* Task objective: Each line in the entries below that holds the word "style" belongs in the answer.

* Exercise materials:
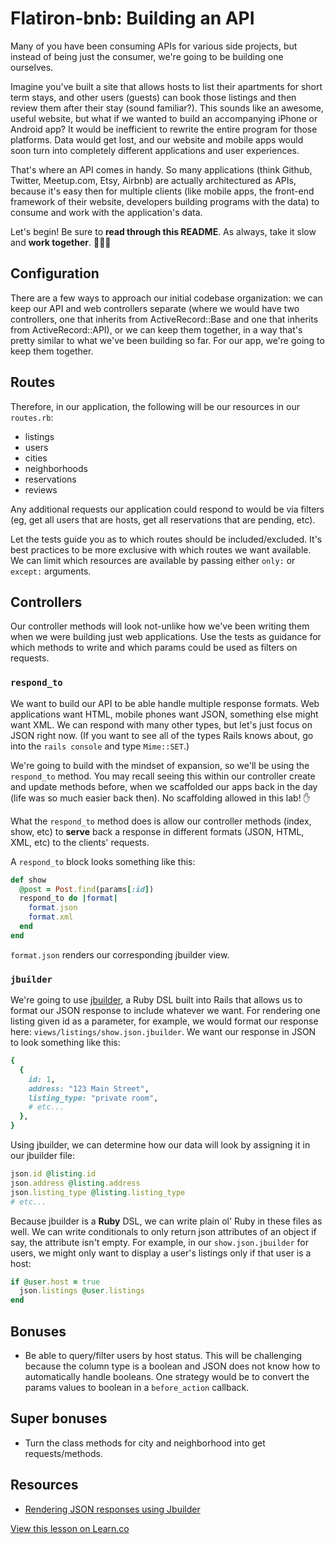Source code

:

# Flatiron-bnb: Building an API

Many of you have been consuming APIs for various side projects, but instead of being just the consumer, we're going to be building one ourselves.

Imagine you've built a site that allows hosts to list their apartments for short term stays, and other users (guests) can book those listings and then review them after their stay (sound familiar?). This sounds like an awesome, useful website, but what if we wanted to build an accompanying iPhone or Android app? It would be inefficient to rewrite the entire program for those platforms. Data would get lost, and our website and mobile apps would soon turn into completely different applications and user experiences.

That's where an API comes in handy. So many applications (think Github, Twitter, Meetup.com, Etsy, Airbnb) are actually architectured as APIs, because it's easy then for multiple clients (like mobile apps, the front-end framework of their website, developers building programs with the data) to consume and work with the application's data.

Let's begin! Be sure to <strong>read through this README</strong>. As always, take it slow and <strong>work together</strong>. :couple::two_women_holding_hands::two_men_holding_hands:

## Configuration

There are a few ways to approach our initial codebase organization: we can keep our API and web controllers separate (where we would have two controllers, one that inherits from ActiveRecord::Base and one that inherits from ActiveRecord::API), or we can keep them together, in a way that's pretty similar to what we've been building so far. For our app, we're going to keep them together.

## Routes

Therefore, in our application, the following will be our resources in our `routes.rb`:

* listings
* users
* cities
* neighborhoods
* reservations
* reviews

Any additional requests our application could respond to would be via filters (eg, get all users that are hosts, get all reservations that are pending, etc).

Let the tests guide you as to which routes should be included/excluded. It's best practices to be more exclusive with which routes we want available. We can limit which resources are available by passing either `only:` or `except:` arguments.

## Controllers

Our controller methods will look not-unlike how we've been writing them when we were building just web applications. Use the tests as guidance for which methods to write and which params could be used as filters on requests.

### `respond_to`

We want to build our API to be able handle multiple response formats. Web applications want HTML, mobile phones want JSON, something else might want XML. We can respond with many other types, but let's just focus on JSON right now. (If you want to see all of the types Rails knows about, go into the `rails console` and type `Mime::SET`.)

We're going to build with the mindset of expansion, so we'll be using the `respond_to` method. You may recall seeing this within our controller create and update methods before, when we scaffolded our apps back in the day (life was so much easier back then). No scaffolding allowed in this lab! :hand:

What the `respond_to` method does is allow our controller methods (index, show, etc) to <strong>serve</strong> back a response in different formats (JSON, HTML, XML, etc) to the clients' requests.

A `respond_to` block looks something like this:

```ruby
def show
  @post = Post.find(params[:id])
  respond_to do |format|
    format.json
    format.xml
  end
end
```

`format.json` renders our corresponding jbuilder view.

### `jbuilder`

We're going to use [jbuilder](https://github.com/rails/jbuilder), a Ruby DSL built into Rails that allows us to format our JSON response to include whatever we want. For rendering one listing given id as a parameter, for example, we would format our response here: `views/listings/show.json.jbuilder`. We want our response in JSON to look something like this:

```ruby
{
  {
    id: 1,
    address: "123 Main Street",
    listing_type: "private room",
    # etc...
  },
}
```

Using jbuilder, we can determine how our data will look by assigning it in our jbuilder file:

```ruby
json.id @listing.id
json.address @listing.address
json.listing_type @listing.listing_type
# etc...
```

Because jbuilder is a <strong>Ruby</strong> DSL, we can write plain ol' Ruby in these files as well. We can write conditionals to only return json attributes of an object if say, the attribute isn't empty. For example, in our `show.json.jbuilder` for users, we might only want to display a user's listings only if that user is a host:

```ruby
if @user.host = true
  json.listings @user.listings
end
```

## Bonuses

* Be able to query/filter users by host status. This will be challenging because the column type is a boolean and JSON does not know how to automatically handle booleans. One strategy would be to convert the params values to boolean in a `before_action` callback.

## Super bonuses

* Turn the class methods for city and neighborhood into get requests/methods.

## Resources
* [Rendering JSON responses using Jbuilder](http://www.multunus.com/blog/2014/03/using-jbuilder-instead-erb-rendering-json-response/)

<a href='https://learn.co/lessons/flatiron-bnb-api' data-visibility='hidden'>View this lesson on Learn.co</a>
---
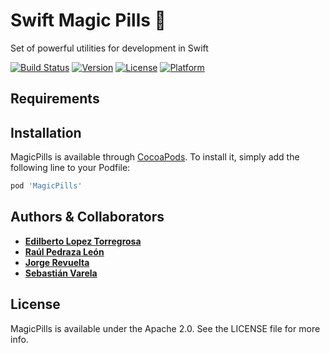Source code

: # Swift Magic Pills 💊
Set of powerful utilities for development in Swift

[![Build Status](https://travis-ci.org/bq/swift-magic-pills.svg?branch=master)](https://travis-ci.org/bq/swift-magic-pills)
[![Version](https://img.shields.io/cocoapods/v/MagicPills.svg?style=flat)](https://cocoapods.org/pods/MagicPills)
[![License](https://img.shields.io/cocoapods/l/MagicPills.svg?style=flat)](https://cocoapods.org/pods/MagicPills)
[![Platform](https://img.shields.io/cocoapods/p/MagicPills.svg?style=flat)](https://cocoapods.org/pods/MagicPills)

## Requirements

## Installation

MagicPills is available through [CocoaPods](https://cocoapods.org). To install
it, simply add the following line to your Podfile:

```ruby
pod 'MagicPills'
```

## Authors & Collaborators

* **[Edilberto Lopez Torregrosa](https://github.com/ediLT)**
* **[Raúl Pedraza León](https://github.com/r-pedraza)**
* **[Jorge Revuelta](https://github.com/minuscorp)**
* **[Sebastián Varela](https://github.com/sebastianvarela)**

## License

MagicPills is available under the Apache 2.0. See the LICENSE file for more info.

* Output of the exercise:
[![Version](https://img.shields.io/cocoapods/v/MagicPills.svg?style=flat)](https://cocoapods.org/pods/MagicPills)
[![License](https://img.shields.io/cocoapods/l/MagicPills.svg?style=flat)](https://cocoapods.org/pods/MagicPills)
[![Platform](https://img.shields.io/cocoapods/p/MagicPills.svg?style=flat)](https://cocoapods.org/pods/MagicPills)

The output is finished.